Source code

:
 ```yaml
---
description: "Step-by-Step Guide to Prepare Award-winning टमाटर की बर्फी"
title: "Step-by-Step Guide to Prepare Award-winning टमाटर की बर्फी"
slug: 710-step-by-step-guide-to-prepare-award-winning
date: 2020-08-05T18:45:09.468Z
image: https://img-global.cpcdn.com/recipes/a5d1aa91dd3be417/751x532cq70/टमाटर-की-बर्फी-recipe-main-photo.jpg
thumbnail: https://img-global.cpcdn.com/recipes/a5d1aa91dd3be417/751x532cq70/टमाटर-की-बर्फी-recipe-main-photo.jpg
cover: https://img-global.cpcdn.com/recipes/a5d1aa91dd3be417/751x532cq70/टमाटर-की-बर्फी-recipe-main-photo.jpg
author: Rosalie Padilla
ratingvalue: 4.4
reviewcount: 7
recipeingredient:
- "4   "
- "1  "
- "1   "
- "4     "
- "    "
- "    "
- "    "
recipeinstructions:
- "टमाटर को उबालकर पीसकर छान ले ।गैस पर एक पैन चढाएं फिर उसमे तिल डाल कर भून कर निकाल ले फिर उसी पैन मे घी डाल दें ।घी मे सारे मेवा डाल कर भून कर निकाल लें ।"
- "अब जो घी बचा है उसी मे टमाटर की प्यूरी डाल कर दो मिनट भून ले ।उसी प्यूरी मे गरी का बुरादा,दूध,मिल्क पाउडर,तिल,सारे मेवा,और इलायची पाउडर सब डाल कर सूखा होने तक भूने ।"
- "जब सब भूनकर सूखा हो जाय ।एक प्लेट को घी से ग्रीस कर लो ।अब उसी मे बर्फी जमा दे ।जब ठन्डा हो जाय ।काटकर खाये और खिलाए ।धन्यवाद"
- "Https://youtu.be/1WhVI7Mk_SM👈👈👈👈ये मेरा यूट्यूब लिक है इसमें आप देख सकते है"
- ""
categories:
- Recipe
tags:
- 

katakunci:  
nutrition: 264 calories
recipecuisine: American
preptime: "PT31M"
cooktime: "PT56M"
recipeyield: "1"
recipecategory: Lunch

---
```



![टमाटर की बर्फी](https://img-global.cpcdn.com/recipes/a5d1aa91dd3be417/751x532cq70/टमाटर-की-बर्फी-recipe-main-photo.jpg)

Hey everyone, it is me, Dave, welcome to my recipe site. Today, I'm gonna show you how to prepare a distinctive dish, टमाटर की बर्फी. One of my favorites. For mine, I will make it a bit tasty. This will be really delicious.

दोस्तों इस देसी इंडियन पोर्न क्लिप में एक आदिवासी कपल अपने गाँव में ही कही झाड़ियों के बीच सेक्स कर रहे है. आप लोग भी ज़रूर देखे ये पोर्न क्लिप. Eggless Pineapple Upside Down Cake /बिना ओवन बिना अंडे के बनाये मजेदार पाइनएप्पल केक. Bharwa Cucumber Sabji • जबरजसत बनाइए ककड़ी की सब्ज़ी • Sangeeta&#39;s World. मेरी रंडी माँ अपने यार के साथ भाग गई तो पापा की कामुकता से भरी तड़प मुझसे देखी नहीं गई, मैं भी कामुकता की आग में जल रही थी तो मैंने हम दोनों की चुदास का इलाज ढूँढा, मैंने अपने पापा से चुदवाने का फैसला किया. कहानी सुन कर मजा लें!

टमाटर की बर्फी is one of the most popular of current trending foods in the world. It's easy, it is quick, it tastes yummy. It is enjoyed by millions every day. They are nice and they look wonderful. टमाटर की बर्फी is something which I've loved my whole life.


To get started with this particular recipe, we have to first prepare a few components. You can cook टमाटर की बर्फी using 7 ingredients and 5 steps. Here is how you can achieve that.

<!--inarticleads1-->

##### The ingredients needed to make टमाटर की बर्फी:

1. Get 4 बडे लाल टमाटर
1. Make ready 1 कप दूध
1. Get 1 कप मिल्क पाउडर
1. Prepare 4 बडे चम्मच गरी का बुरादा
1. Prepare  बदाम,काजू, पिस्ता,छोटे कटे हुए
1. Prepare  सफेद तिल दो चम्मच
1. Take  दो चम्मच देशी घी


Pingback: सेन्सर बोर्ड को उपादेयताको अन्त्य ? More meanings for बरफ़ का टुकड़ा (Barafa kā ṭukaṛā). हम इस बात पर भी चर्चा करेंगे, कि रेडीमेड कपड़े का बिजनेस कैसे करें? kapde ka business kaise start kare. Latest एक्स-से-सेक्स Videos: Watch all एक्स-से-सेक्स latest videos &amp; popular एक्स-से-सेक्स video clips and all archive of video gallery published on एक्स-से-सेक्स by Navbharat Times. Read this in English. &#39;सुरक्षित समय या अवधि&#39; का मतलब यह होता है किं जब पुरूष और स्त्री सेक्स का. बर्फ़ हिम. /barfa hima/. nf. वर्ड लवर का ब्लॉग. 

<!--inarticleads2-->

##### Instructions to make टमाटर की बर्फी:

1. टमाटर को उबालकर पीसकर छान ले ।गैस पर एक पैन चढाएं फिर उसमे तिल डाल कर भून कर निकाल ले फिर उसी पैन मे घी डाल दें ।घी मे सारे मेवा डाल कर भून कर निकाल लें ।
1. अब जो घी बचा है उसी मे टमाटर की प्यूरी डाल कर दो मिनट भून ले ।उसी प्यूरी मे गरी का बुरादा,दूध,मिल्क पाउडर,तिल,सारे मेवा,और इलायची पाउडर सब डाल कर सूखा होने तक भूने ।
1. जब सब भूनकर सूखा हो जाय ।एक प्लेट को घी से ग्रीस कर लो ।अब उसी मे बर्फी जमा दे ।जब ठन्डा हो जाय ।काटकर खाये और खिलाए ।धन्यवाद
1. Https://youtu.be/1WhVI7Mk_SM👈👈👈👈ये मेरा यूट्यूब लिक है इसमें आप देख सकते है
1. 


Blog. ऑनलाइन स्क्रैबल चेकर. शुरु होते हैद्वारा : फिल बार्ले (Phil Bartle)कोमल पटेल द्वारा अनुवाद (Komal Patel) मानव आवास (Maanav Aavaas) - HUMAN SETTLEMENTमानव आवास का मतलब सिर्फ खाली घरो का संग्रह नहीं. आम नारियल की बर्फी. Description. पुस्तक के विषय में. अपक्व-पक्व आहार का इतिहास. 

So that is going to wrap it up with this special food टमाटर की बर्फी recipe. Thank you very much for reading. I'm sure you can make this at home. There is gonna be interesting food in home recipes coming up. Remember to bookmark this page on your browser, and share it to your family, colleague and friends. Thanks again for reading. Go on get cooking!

------------------------------------------------------------------------

What you need to do:
Show the lines above that have the word "youtu".

Reply to the task:
- "Https://youtu.be/1WhVI7Mk_SM👈👈👈👈ये मेरा यूट्यूब लिक है इसमें आप देख सकते है"
1. Https://youtu.be/1WhVI7Mk_SM👈👈👈👈ये मेरा यूट्यूब लिक है इसमें आप देख सकते है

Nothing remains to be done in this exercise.